Una de las tantas noticias de estos últimos días es el Global Wealth Report, publicado el martes 21 de noviembre por Credit Suisse, un banco especializado en la administración del patrimonio personal, que confirma una tendencia que todos ya conocemos: el 1% más rico de la población mundial posee el 50,1% de toda la riqueza disponible a nivel mundial. El año 2000, la riqueza controlada por este 1% representaba el 45% del total de los bienes estimados en dólares y se anticipa que este segmento privilegiado aumentará su fortuna en un 22% en el 2022, dejando en claro que la enorme desigualdad económico-social está aumentando rápidamente, sobre todo en los países donde crece el valor de la moneda, como la zona euro y los EEUU, desfavoreciendo, por otro lado, el Japón y el Reino Unido.
Esta enorme y creciente desigualdad es favorecida por las políticas económicas de los gobiernos nacionales, que reducen los impuestos a los sectores más adinerados, por un lado y por el otro, el desplazamiento siempre mayor de capitales hacia áreas de baja imposición tributaria. Los ingresos provenientes de capitales, es decir las utilidades, en general pagan siempre menos impuestos y lo contrario sucede con los sueldos. Es decir los ingresos por trabajo, que son además los más difíciles de transferir a áreas de baja imposición.
La cantidad de personas que vive con menos de $ 10.000 al año bajará en 2022 en un 4%, demostrando que el aumento de la riqueza de unos pocos crece 5 veces más de lo que baja la extrema pobreza, incrementando la distancia entre los ricos y pobres. Podemos agregar que el segmento pobre de la población mundial cuenta 3.500 millones de personas, correspondiendo al 70% de los adultos.
Si la población mundial es de 7.000 millones de personas, el 1% correspondería a unos 70 millones de personas y estas tienen en sus manos, en gran parte, los destinos de la humanidad. Un fenómeno siempre más frecuente es que los súperricos participan en política para proteger y administrar sus intereses, enriqueciéndose aún más a través de una reducción de los impuestos, ya escrito anteriormente y también por la implementación de políticas que favorezcan directamente sus intereses. La riqueza de unos pocos no es sólo poder, sino que necesita el poder para consolidarse y creer y por este motivo, la política se ha convertido en una máquina para hacer más ricos a los ricos.

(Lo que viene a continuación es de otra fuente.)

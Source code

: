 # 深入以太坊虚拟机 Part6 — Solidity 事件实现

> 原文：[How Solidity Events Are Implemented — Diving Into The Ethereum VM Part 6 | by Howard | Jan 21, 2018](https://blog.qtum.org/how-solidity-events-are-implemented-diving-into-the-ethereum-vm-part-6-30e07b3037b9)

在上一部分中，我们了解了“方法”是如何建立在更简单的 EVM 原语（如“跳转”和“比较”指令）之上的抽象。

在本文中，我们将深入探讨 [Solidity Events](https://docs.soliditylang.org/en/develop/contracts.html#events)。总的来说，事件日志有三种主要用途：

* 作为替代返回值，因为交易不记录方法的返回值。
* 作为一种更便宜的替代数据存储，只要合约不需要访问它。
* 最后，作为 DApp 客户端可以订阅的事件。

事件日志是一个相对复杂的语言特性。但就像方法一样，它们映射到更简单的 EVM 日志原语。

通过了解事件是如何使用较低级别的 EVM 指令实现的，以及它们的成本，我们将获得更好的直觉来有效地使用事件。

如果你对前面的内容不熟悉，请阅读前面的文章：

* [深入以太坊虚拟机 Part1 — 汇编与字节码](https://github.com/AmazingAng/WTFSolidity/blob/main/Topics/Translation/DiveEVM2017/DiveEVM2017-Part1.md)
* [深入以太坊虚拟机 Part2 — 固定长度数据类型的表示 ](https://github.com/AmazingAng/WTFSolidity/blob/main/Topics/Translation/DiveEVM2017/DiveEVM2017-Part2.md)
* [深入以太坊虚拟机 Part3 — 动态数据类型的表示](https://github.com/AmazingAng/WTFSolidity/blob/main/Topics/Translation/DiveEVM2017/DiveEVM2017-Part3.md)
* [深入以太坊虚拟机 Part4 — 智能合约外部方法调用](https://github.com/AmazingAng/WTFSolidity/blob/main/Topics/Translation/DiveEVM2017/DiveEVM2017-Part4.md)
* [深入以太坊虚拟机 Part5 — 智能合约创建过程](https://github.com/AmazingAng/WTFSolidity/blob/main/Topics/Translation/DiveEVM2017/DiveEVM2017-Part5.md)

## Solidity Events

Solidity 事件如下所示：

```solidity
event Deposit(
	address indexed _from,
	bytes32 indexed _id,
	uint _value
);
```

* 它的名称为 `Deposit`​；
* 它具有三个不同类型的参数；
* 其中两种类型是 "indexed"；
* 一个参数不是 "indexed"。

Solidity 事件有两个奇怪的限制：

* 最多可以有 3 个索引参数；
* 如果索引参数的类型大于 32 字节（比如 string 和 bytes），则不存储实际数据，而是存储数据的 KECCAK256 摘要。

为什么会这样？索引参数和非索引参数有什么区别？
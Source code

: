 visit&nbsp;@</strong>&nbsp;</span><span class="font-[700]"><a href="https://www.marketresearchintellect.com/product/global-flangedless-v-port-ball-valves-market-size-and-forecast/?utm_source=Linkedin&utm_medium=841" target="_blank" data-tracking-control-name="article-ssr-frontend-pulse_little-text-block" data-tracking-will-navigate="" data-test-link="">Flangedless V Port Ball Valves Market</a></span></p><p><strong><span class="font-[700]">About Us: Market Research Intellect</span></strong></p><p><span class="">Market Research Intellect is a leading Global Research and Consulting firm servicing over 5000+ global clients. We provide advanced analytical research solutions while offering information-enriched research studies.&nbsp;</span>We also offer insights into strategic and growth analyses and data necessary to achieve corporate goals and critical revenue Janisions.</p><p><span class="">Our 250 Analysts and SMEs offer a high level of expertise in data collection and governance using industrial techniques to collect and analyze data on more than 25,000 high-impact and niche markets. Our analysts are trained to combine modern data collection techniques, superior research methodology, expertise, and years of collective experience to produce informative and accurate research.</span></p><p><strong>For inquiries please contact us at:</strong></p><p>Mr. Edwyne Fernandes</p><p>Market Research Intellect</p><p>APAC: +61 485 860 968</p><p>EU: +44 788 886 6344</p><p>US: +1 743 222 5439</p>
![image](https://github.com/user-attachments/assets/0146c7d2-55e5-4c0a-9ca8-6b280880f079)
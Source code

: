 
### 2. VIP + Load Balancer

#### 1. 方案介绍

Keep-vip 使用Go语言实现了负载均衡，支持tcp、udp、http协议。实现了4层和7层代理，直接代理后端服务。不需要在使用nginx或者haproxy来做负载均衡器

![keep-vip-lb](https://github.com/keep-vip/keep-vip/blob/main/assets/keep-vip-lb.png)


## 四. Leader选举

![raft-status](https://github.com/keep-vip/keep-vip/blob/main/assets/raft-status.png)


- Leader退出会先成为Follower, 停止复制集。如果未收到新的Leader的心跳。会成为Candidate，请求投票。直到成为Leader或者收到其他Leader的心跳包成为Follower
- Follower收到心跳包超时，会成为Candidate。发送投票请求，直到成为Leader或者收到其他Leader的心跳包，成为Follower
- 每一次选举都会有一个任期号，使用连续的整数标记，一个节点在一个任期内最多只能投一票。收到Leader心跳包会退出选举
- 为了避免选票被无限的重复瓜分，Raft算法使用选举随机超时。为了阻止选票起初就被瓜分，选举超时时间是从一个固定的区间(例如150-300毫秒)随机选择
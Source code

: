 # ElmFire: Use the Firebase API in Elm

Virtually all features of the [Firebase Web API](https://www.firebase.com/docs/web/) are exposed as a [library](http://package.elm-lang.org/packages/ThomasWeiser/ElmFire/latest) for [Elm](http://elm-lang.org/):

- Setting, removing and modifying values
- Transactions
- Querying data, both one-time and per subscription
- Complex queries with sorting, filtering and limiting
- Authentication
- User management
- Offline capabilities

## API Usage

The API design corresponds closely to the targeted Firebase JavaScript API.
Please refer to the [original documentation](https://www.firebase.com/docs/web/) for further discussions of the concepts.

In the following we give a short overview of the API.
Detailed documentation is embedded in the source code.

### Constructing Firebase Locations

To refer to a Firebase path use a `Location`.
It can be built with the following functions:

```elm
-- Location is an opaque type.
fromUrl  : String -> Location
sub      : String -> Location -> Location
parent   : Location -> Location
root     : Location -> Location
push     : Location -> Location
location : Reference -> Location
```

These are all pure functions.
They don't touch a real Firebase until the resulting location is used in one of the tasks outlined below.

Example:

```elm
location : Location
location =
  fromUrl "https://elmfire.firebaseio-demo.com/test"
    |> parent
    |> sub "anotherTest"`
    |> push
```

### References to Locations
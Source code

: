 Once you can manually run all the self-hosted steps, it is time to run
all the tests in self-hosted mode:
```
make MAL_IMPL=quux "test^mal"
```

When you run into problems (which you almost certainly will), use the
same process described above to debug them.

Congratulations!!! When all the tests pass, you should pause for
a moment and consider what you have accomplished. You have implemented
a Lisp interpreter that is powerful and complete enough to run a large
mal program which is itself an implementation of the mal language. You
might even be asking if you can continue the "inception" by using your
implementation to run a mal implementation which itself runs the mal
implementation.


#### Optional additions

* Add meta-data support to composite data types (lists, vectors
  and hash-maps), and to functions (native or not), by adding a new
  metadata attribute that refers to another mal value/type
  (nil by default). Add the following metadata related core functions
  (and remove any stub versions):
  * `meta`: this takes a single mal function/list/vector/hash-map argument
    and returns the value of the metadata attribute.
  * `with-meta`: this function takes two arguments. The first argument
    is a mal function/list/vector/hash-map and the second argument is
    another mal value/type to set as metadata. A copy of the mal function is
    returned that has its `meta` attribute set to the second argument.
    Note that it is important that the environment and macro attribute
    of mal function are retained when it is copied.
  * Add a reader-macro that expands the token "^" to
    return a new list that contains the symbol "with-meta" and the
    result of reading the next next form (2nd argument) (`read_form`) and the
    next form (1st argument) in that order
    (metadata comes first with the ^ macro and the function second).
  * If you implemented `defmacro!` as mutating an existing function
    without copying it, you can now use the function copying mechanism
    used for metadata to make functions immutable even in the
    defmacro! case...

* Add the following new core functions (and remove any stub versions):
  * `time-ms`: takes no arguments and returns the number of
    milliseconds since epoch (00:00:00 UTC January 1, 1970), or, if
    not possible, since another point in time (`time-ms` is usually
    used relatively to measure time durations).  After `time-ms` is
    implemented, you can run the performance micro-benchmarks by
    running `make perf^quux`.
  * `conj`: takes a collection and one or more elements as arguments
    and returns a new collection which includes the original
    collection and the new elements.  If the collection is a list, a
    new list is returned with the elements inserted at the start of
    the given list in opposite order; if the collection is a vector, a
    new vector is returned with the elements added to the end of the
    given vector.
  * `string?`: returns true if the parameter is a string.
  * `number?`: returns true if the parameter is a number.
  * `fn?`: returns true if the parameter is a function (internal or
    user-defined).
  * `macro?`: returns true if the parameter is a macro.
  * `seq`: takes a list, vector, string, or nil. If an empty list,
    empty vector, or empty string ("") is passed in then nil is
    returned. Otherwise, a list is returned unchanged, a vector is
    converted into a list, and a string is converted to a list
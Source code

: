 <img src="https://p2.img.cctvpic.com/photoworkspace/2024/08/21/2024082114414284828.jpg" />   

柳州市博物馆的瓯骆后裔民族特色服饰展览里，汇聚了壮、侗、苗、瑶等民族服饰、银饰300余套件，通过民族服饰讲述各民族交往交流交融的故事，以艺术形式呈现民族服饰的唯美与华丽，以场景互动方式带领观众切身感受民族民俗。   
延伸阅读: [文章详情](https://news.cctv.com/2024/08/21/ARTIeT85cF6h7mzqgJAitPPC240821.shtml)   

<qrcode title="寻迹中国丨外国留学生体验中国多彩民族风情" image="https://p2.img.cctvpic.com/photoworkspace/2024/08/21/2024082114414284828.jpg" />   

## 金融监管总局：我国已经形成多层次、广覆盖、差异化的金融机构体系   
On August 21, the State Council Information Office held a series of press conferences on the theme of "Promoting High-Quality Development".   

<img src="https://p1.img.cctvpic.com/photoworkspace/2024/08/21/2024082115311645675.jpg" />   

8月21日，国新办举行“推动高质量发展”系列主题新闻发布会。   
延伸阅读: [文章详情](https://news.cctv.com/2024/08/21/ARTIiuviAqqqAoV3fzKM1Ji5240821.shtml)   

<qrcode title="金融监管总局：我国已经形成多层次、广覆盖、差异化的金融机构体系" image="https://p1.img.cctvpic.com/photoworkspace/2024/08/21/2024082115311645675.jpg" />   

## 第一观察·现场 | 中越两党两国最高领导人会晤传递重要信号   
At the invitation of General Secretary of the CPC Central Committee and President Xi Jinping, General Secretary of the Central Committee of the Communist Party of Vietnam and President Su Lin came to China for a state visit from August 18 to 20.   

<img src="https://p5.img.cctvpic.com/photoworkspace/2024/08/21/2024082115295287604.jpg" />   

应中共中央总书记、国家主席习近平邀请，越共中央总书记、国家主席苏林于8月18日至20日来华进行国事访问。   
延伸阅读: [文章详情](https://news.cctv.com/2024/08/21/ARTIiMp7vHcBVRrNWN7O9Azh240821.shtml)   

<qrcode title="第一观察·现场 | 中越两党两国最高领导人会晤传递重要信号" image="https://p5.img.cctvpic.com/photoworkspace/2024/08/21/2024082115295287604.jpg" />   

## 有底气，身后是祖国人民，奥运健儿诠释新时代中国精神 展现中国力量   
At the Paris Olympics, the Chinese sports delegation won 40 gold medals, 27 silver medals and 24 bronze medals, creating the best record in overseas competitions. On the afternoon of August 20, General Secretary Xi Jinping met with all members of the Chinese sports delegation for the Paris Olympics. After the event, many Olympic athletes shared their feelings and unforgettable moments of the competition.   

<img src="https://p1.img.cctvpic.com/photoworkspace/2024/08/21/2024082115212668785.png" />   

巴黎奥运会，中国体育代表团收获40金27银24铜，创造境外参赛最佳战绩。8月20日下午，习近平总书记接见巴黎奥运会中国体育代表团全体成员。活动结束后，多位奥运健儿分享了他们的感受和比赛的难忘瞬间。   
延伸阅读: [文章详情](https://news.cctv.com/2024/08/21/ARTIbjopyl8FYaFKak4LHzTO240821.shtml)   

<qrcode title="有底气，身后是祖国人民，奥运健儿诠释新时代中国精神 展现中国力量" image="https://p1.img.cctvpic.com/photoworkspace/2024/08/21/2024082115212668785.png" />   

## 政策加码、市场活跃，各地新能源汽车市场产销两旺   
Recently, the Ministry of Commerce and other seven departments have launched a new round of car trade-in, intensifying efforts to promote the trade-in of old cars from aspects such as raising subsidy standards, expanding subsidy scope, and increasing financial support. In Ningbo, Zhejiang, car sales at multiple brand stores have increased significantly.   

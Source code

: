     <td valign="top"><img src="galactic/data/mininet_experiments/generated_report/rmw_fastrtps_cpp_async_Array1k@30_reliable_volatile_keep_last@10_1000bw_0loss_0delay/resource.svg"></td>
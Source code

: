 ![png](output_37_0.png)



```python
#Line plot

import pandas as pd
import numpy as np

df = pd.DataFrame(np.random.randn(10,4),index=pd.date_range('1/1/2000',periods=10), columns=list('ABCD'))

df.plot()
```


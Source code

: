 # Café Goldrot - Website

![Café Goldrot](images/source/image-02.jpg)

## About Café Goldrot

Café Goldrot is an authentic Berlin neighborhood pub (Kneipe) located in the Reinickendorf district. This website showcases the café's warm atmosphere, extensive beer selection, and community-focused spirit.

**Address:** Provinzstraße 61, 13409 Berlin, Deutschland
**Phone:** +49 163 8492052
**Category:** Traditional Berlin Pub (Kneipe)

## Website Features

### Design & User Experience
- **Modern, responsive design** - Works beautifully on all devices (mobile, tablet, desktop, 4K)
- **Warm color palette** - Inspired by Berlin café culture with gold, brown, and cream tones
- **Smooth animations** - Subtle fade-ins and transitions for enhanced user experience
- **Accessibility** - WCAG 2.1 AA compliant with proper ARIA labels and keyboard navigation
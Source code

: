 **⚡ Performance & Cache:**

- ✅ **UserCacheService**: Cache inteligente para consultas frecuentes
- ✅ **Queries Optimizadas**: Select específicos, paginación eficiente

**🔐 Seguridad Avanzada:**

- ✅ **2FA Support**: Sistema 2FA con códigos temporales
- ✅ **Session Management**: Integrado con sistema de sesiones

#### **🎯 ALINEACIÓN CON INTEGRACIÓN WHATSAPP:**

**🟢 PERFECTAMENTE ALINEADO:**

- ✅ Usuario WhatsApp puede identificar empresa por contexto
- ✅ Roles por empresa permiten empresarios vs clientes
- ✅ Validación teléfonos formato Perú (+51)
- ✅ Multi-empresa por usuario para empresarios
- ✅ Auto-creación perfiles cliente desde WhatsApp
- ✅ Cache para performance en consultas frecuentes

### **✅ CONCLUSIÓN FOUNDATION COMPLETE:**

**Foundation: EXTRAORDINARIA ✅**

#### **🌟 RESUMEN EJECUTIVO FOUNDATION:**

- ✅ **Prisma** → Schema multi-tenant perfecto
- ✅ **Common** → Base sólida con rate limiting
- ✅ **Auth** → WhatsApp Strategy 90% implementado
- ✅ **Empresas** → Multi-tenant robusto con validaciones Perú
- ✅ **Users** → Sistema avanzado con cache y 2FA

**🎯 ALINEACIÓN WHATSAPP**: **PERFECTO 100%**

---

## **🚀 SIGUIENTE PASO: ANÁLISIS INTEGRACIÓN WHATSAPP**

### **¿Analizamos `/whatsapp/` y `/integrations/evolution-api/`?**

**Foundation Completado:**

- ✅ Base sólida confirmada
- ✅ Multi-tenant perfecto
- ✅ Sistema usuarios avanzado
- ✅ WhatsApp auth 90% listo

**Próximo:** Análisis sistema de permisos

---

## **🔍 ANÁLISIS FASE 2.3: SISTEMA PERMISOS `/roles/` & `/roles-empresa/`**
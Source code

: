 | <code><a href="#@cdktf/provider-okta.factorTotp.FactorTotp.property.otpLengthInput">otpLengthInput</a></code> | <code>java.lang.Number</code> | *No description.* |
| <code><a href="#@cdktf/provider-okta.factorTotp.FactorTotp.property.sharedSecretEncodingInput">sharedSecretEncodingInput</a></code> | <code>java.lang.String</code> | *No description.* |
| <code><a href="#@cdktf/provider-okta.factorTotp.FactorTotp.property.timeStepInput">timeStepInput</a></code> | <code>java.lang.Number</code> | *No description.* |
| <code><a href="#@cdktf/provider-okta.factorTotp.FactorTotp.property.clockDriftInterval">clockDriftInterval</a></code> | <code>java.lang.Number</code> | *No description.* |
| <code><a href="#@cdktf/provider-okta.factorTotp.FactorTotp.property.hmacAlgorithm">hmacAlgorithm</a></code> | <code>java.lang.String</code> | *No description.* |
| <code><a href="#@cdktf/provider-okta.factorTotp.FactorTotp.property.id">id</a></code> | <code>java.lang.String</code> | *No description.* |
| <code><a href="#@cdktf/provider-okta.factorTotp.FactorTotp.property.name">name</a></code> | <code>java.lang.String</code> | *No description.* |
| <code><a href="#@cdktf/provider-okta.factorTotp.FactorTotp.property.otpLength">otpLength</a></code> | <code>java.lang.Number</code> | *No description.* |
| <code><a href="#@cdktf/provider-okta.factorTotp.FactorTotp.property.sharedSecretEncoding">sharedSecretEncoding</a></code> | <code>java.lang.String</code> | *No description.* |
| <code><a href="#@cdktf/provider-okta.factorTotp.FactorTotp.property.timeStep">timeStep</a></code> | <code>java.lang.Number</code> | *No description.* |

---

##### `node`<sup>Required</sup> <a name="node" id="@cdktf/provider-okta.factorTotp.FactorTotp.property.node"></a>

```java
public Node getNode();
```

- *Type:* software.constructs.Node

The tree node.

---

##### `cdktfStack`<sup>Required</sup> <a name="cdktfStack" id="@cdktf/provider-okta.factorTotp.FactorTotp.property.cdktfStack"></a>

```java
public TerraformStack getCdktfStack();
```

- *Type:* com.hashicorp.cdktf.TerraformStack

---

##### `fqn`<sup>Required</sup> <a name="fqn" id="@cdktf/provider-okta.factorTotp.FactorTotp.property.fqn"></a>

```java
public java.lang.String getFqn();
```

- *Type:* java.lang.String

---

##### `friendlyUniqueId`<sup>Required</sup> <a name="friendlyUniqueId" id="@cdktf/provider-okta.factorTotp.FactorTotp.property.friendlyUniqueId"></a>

Otro aspecto, que se manifiesta en el mundo occidental, es que las nuevas generaciones, los así llamados millennials, a pesar de tener niveles de educación más altos en comparación a las generaciones precedentes, tienen muchas dificultades en obtener un trabajo y hacerse una vida llevadera. Este factor podría dar lugar a nuevas alianzas políticas entre los «educados» y los pobres, tendientes a promover políticas, que reduzcan la desigualdad y ofrezcan mejores posibilidades a los sectores más desfavorecidos.
La desigualdad económica crea una secuela de fenómenos sociales, como por ejemplo, la automarginación de las mayorías, la falta de autoestima entre los más pobres, ya que son estigmatizados por el sistema económico y catalogados como los únicos y directos responsables de su pobreza. La desestabilización social y la infelicidad son también consecuencias directas de la desigualdad económica, que además ha reducido enormemente el porcentaje de personas consideradas «clase media» y, en este sentido, encontramos una contradicción paradojal. Las clases con menos recursos apoyan por el momento políticas y políticos que transfieren los recursos disponibles hacia los más ricos, empobreciendo a las mayorías y en este caso, a sus propios electores. La privatización de fondos de pensión, salud pública, educación, reducción de impuestos a los sectores «no asalariados» y la licitación de las riquezas naturales, junto con una reducción del Estado, son políticas que favorecen la concentración de la riqueza en unos pocos, aumentando la desigualdad y el mal social.